A solution designed to extract, transform and load Chicago crime data from an RDS instance to other services in AWS.

Overview

Crime data- Batch Processing:

RDBMS Data Extraction Implementation

This project is intended to implement a solution designed to extract, transform and load Chicago crime data from an RDS instance to other services in AWS.

  • There is an airflow dag script, 2 pyspark application scripts, and a bootstrap actions script in this project which are explained below.

Deployment

Preparation:

  • An AWS RDS MySQL instance is created to store the batch of data.
    • An EC2 instance is created to communicate with the RDS instance.
    • The data is loaded onto the EC2 instance.
    • The database and table are created on the RDS instance with the help of the above created EC2 instance. The data is loaded in the table created above.
    • The create&Load.sql file contains the code for the above table data preparation step.
    • A secret on the Secrets Manager console is stored to communicate with the RDS instance secretly. Also, password rotation after 30 days has been configured for security purposes.
  • The following dag loads the data created from the above step into the AWS environment.

Implementation:

  • The airflow dag is put in the s3://yavula-da-capstone/dag/ location in the S3 bucket. An environment is created on the Amazon Managed Workflows for Apache Airflow(MWAA) console in a specific VPC.
  • The dag is scheduled to run on a daily basis along with SLA monitoring to trigger an alarm if the tasks take more than 36 minutes to finish the whole ETL process.
  • It usually takes 32-34 minutes to finish the dag processes. But if it takes, more than that, it means that something has interrupted the dag from finishing its process and we can check the logs accordingly.

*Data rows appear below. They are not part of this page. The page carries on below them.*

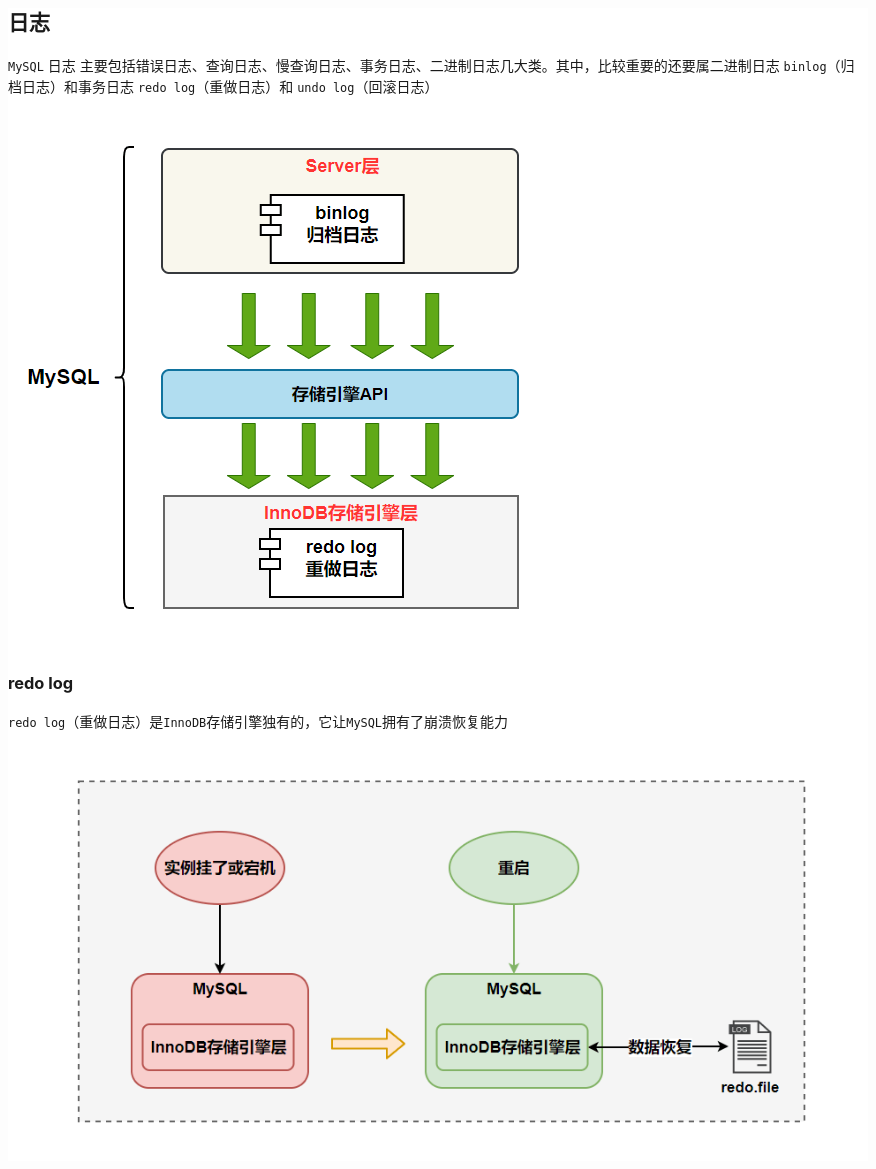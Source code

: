 ## 日志

`MySQL` 日志 主要包括错误日志、查询日志、慢查询日志、事务日志、二进制日志几大类。其中，比较重要的还要属二进制日志 `binlog`（归档日志）和事务日志 `redo log`（重做日志）和 `undo log`（回滚日志）

![alt text](../assets/img/pasted-img-22.png)

### redo log

`redo log`（重做日志）是`InnoDB`存储引擎独有的，它让`MySQL`拥有了崩溃恢复能力

![alt text](../assets/img/pasted-img-23.png)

emr_job_flow_manual_steps_dag.py

This script is used to create an airflow dag.

Description

  • The script has steps for the airflow to create an EMR cluster on AWS for a process which is explained later in the next steps.
  • It runs the STEPS that process the spark script on the EMR along with the bootstrap actions present in the bootstrap_actions.sh script which is in an s3 bucket that will install the required package like boto3 onto the EMR instance.
  • Then the step checker is also added to watch this process. This step sensor will periodically check if that last step is completed or skipped or terminated.

spark_ingest_script.py

The spark script which is put into S3 manually, is used to ingest the required data from a table which is present on an RDS isntance and store the data into a raw s3 bucket and catalog into Glue.

Description

  • The ingest script connects to the RDS instance using the mysql-connector.
  • It takes the required crime data from the table and puts it into a spark dataframe which is then written to the AWS S3 and Glue data catalog.
  • S3 File Structure where the snapshot data is saved
    • (bucket)
    • (key)
    • (db-name)
    • (table-name)
  • Glue Data Catalog table pointing to the latest partition

spark_process_script.py

The spark script which is put into S3 manually, is used to query the latest target table, filter required crime details from it, then store the query results into a new final table and further save it to a latest partition.

Description

  • The spark script uses the crime data and performs some query processing using it.
  • It queries the required crime data from the table, performs some processing and puts it into a spark dataframe which is then written to the AWS S3 and Glue data catalog.
  • S3 File Structure where the snapshot data is saved
    • (bucket)
    • (key)
    • (db-name)
    • (table-name)
  • Glue Data Catalog table pointing to the latest partition

bootstrap_actions.sh

Required for the bootstrap actions.

Description

Used to install the packages and dependencies on the cluster that are required for the processes inside the spark script to run.

Deployment

  • This bootstrap script is put manually in an S3 bucket.
  • The location of this bucket is used inside the airflow dag to mention in the bootstrap actions that the required actions are present in the script which is in this particular s3 location.

Business Analysis

The final processed table had the crime type details for all the crimes for which the arrest is not made yet. This business analysis can be viewed from Athena and also has been imported into QuickSight Spice to view the details of different types of crimes and their comparisions.

Owner
Yesaswi Avula
An Applied Data Science student with an escalating learning and performance graph Data analytics, Data engineering, Business Intelligence, ML, Big Data & Cloud
Yesaswi Avula
Change the name and pfp of ur accounts, uses tokens.txt for ur tokens.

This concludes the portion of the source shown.